2 changed files with 610 additions and 0 deletions

View File

@ -0,0 +1,598 @@
.. _build_guest_images:
.. role:: bash(code)
:language: bash
=========================================
Building Guest Images for OpenStack Trove
=========================================
.. If section numbers are desired, unindent this
.. sectnum::
.. If a TOC is desired, unindent this
.. contents::
Overview
========
When Trove receives a command to create a guest instance, it does so
by launching a Nova instance based on the appropriate guest image that
is stored in Glance.
To operate Trove it is vital to have a properly constructed guest
image, and while tools are provided that help you build them,
the Trove project itself does not distribute guest images. This
document shows you how to build guest images for use with Trove.
It is assumed that you have a working OpenStack deployment with the
key services like Keystone, Glance, Swift, Cinder, Nova and networking
through either Nova Networks or Neutron where you will deploy the
guest images. It is also assumed that you have Trove functioning and
all the Trove services operating normally. If you don't have these
prerequisites, this document won't help you get them. Consult the
appropriate documentation for installing and configuring OpenStack for
that.
High Level Overview of a Trove Guest Instance
=============================================
At the most basic level, a Trove Guest Instance is a Nova instance
launched by Trove in response to a create command. For most of this
document, we will confine ourselves to single instance databases; in
other words, without the additional complexity of replication or
mirroring. Guest instances and Guest images for replicated and
mirrored database instances will be addressed specifically in later
sections of this document.
This section describes the various components of a Trove Guest
Instance.
-----------------------------
Operating System and Database
-----------------------------
A Trove Guest Instance contains at least a functioning Operating
System and the database software that the instance wishes to provide
(as a Service). For example, if your chosen operating system is Ubuntu
and you wish to deliver MySQL version 5.5, then your guest instance is
a Nova instance running the Ubuntu operating system and will have
MySQL version 5.5 installed on it.
-----------------
Trove Guest Agent
-----------------
Trove supports multiple databases, some of them are relational (RDBMS)

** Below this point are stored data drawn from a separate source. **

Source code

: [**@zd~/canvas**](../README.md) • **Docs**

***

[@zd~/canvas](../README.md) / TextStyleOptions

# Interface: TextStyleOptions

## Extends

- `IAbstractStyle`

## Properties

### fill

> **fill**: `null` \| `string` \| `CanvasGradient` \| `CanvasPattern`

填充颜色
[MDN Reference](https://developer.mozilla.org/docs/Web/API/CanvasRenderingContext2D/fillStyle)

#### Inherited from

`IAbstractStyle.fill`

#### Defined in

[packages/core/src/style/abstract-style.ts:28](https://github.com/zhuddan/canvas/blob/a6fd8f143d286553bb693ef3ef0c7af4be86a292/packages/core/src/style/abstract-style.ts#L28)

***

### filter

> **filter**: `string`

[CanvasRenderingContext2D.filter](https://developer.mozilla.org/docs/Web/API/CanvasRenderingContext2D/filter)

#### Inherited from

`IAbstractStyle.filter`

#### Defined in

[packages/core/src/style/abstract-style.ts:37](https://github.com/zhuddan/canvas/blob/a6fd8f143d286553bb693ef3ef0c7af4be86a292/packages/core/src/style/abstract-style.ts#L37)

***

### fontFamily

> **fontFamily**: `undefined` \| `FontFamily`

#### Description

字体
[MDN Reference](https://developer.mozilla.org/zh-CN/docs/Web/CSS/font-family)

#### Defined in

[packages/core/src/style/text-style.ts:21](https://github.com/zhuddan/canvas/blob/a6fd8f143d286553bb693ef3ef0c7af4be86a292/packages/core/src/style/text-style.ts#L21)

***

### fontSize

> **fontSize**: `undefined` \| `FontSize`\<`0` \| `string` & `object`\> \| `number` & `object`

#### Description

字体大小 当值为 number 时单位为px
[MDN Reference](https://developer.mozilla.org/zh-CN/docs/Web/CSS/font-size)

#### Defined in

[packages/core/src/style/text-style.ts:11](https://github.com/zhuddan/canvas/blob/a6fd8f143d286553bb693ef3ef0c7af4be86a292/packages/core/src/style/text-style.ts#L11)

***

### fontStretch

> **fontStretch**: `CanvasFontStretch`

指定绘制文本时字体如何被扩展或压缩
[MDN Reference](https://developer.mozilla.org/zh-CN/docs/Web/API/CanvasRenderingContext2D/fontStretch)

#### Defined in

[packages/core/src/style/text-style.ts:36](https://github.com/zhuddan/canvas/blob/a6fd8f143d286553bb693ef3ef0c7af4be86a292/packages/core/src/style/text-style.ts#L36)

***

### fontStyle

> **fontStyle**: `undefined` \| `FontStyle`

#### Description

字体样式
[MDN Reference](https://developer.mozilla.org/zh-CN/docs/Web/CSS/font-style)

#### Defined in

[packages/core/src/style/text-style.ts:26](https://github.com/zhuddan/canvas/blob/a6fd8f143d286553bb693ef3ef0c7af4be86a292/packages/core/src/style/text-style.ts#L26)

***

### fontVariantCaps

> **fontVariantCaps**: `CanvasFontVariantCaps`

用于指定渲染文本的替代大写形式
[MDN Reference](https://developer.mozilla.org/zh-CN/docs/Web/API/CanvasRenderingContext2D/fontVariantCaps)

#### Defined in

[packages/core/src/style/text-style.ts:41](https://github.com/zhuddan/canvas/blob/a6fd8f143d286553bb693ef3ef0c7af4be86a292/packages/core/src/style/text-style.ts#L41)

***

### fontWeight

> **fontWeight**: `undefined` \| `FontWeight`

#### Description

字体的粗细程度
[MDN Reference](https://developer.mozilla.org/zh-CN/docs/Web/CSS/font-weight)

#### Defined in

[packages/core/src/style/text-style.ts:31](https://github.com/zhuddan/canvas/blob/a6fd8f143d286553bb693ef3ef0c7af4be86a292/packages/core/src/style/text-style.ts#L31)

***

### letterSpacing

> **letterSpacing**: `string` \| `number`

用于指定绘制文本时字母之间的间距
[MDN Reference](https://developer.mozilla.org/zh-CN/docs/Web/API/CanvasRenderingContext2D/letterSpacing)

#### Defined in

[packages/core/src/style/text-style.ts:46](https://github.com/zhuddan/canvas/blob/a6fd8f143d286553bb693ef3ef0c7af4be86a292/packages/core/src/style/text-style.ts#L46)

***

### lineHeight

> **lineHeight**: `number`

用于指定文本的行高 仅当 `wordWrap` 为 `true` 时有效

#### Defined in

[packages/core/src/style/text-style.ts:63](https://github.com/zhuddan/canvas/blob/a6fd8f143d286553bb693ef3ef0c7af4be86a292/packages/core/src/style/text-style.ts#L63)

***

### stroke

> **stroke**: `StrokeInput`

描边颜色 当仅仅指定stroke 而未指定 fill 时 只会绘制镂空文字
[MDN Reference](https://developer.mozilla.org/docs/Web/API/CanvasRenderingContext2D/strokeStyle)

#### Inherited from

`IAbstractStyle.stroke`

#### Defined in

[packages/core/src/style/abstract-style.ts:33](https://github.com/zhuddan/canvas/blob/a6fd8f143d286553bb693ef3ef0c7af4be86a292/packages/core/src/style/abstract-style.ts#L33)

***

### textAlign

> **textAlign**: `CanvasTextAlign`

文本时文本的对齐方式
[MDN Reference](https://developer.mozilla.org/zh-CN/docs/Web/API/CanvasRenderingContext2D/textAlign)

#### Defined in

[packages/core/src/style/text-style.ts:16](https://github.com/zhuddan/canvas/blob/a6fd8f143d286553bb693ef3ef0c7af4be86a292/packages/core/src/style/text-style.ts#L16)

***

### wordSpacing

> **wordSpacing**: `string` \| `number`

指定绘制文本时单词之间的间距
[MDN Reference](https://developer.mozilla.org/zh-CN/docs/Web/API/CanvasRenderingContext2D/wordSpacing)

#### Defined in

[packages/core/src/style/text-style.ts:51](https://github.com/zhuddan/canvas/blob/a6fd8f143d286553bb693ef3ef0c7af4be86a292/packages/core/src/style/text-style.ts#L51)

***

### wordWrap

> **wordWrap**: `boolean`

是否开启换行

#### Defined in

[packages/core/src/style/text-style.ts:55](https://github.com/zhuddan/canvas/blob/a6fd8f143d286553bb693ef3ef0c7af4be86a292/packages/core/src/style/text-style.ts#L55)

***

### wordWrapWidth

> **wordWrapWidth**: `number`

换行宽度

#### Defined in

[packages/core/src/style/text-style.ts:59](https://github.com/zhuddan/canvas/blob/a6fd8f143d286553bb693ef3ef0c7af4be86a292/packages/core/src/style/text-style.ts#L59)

and some are non-relational (NoSQL). In order to provide a common
management interface to all of these, the Trove Guest Instance has on
it a 'Guest Agent'. The Trove Guest Agent is a component of the
Trove system that is specific to the database running on that Guest
Instance.
The purpose of the Trove Guest Agent is to implement the Trove Guest
Agent API for the specific database. This includes such things as the
implementation of the database 'start' and 'stop' commands. The Trove
Guest Agent API is the common API used by Trove to communicate with
any guest database, and the Guest Agent is the implementation of that
API for the specific database.
The Trove Guest Agent runs on the Trove Guest Instance.
------------------------------
Persistent Storage, Networking
------------------------------
The database stores data on persistent storage on Cinder (if
configured, see trove.conf and the volume_support parameter) or
ephemeral storage on the Nova instance. The database is accessible
over the network and the Guest Instance is configured for network
access by client applications.
Building Guest Images using DIB
===============================
A Trove Guest Image can be built with any tool that produces an image
accepted by Nova. In this document we describe how to build guest
images using the 'Disk Image Builder' (DIB) tool, and we focus on
building qemu images [1]_. DIB is an OpenStack tool and is available for
download at
https://git.openstack.org/cgit/openstack/diskimage-builder/tree/ or
https://pypi.python.org/pypi/diskimage-builder/0.1.38.
DIB uses a chroot'ed environment to construct the image. The goal is
to build a bare machine that has all the components required for
launch by Nova.
----------
Invocation
----------
You can download the DIB tool from OpenStack's public git
repository. Note that DIB works with Ubuntu and Fedora (RedHat). Other
operating systems are not yet fully supported.
.. code-block:: bash
user@machine:/opt/stack$ git clone https://git.openstack.org/openstack/diskimage-builder
Cloning into 'diskimage-builder'...
remote: Counting objects: 8881, done.
remote: Total 8881 (delta 0), reused 0 (delta 0)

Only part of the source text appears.